Maybe a little re-factoring is in order?
If you added a latest_revision_id column onto pages your problem would disappear, hopefully with only a couple of lines added to your page editor.
I know it's not normalized but it would simplify (and greatly speed up) the query, and sometimes you do have to denormalize for performance.
Your problem is a particular case of what is described in this question.
The best you can get using standard ANSI SQL seems to be:
SELECT p.id, r.status, r.title
FROM page AS p
INNER JOIN page_revision as r ON r.pageId = p.id
AND r.id = (SELECT MAX(r2.id) from page_revision as r2 WHERE r2.pageId = r.pageId)
Other approaches are available but dependent on what database you're using. I'm not really sure it can be improved much for MySQL.
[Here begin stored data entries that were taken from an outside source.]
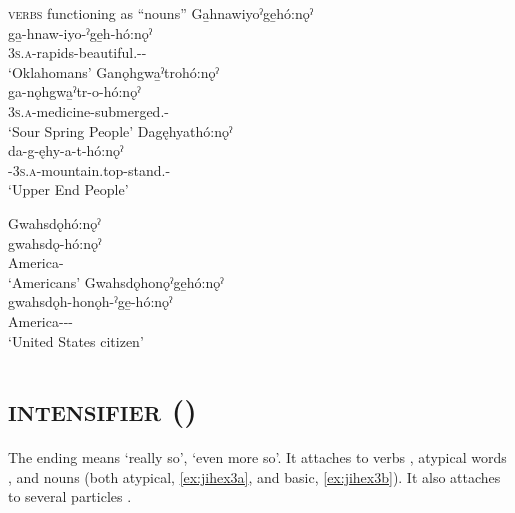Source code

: \ea\label{ex:honex2} \textsc{verbs} functioning as “nouns”
\ea Ga̱hnawiyoˀge̱hó:nǫˀ\\
\gll ga̱-hnaw-iyo-ˀge̱h-hó:nǫˀ\\
 \textsc{3s.a}-rapids-beautiful.{\stative}-{\on}-{\populative}\\
\glt `Oklahomans'
\ex Ganǫhgwa̱ˀtrohó:nǫˀ\\
\gll ga-nǫhgwa̱ˀtr-o-hó:nǫˀ\\
 \textsc{3s.a}-medicine-submerged.{\stative}-{\populative}\\
\glt `Sour Spring People'
\ex Dagęhyathó:nǫˀ\\
\gll da-g-ęhy-a-t-hó:nǫˀ\\
 {\cislocative}-\textsc{3s.a}-mountain.top-stand.{\stative}-{\populative}\\
\glt `Upper End People'
\newpage
{}
\z
\z

\ea\label{ex:honex4}
\ea Gwahsdǫhó:nǫˀ\\
\gll gwahsdǫ-hó:nǫˀ\\
 America-{\populative}\footnotemark{}\\
\glt `Americans'
\ex Gwahsdǫhonǫˀge̱hó:nǫˀ\\
\gll gwahsdǫh-honǫh-ˀge̱-hó:nǫˀ\\
 America-{\populative}-{\on}-{\populative}\\
\glt `United States citizen'
\z
\z

\section{ \textsc{intensifier} \textup{(}{\intensifier}\textup{)}} \label{-jih}
The  \textsc{\intensifier} ending means ‘really so’, ‘even more so’. It attaches to verbs , atypical words , and nouns (both atypical, \ref{ex:jihex3a}, and basic, \ref{ex:jihex3b}). It also attaches to several particles .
In MS SQL 2005+ and Oracle:
SELECT p.id, r.status, r.title
FROM (
SELECT p.*, r,*,
ROW_NUMBER() OVER (PARTITION BY p.pageId ORDER BY CASE WHEN p.status = 'active' THEN 0 ELSE 1 END, r.id DESC) AS rn
FROM page AS p, page_revision r
WHERE r.id = p.pageId
) o
WHERE rn = 1
In MySQL that can become a problem, as subqueries cannot use the INDEX RANGE SCAN as the expression from the outer query is not considered constant.
You'll need to create two indexes and a function that returns the last page revision to use those indexes:
CREATE INDEX ix_revision_page_status_id ON page_revision (page_id, id, status);
CREATE INDEX ix_revision_page_id (page_id, id);
CREATE FUNCTION `fn_get_last_revision`(input_id INT) RETURNS int(11)
BEGIN
DECLARE id INT;
SELECT r_id
INTO id
FROM (
SELECT r.id
FROM page_revisions
FORCE INDEX (ix_revision_page_status_id)
WHERE page_id = input_id
AND status = 'active'
ORDER BY id DESC
LIMIT 1
UNION ALL
SELECT r.id
FROM page_revisions
FORCE INDEX (ix_revision_page_id)
WHERE page_id = input_id
ORDER BY id DESC
LIMIT 1
) o
LIMIT 1;
RETURN id;
END;
SELECT po.id, r.status, r.title
FROM (
SELECT p.*, fn_get_last_revision(p.page_id) AS rev_id
FROM page p
) po, page_revision r
WHERE r.id = po.rev_id;
This will efficiently use index to get the last revision of the page.
P. S. If you will use codes for statuses and use 0 for active, you can get rid of the second index and simplify the query.